<<<<
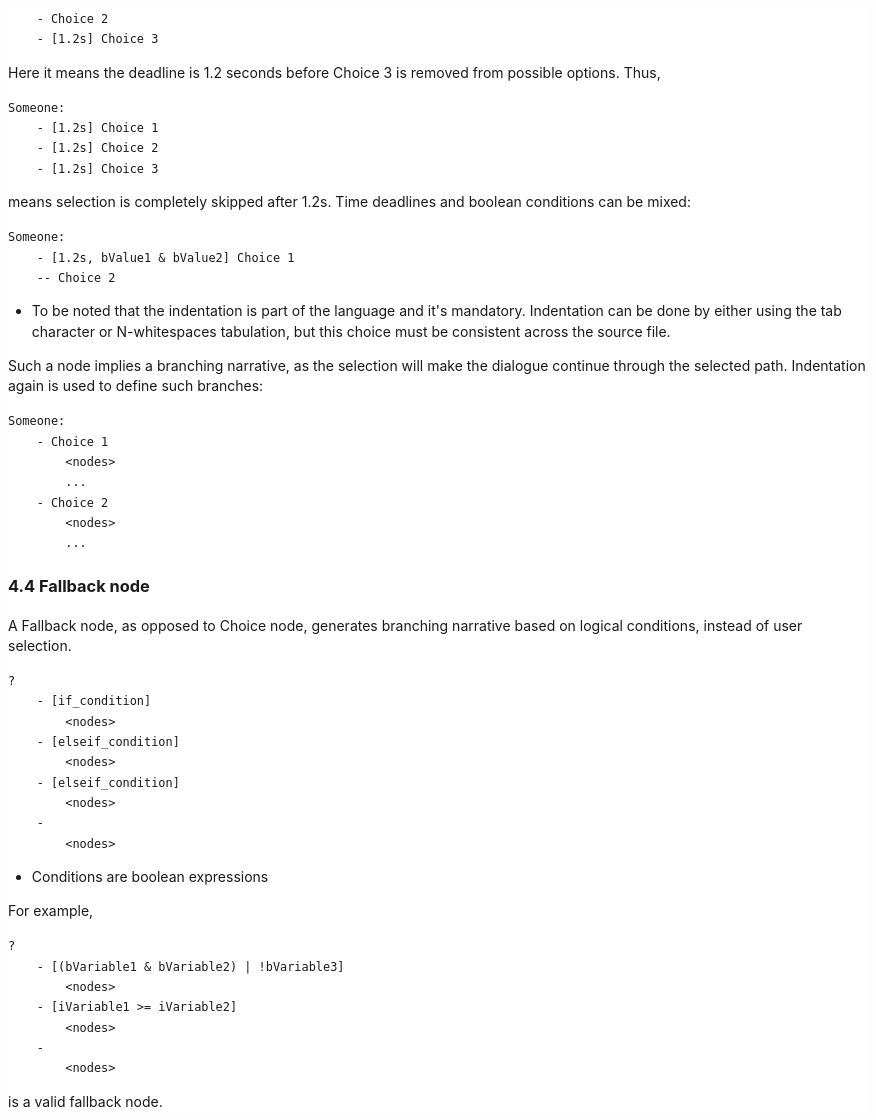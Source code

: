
 ```
    - Choice 2
    - [1.2s] Choice 3
```
Here it means the deadline is 1.2 seconds before Choice 3 is removed from possible options.
Thus,
```
Someone:
    - [1.2s] Choice 1
    - [1.2s] Choice 2
    - [1.2s] Choice 3
```
means selection is completely skipped after 1.2s.
Time deadlines and boolean conditions can be mixed:
```
Someone:
    - [1.2s, bValue1 & bValue2] Choice 1
    -- Choice 2
```

* To be noted that the indentation is part of the language and it's mandatory. Indentation can be done by either using the tab character or N-whitespaces tabulation, but this choice must be consistent across the source file.

Such a node implies a branching narrative, as the selection will make the dialogue continue through the selected path.
Indentation again is used to define such branches:
```
Someone:
    - Choice 1
        <nodes>
        ...
    - Choice 2
        <nodes>
        ...
```

### 4.4 Fallback node
A Fallback node, as opposed to Choice node, generates branching narrative based on logical conditions, instead of user selection.
```
?
    - [if_condition]
        <nodes>
    - [elseif_condition]
        <nodes>
    - [elseif_condition]
        <nodes>
    -
        <nodes>
```
* Conditions are boolean expressions

For example,
```
?
    - [(bVariable1 & bVariable2) | !bVariable3]
        <nodes>
    - [iVariable1 >= iVariable2]
        <nodes>
    -
        <nodes>
```
is a valid fallback node.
>>>>
**Aim of the exercise**
Return, in full, every line of these entries that holds "means".

**Reply to the task**
Here it means the deadline is 1.2 seconds before Choice 3 is removed from possible options.
means selection is completely skipped after 1.2s.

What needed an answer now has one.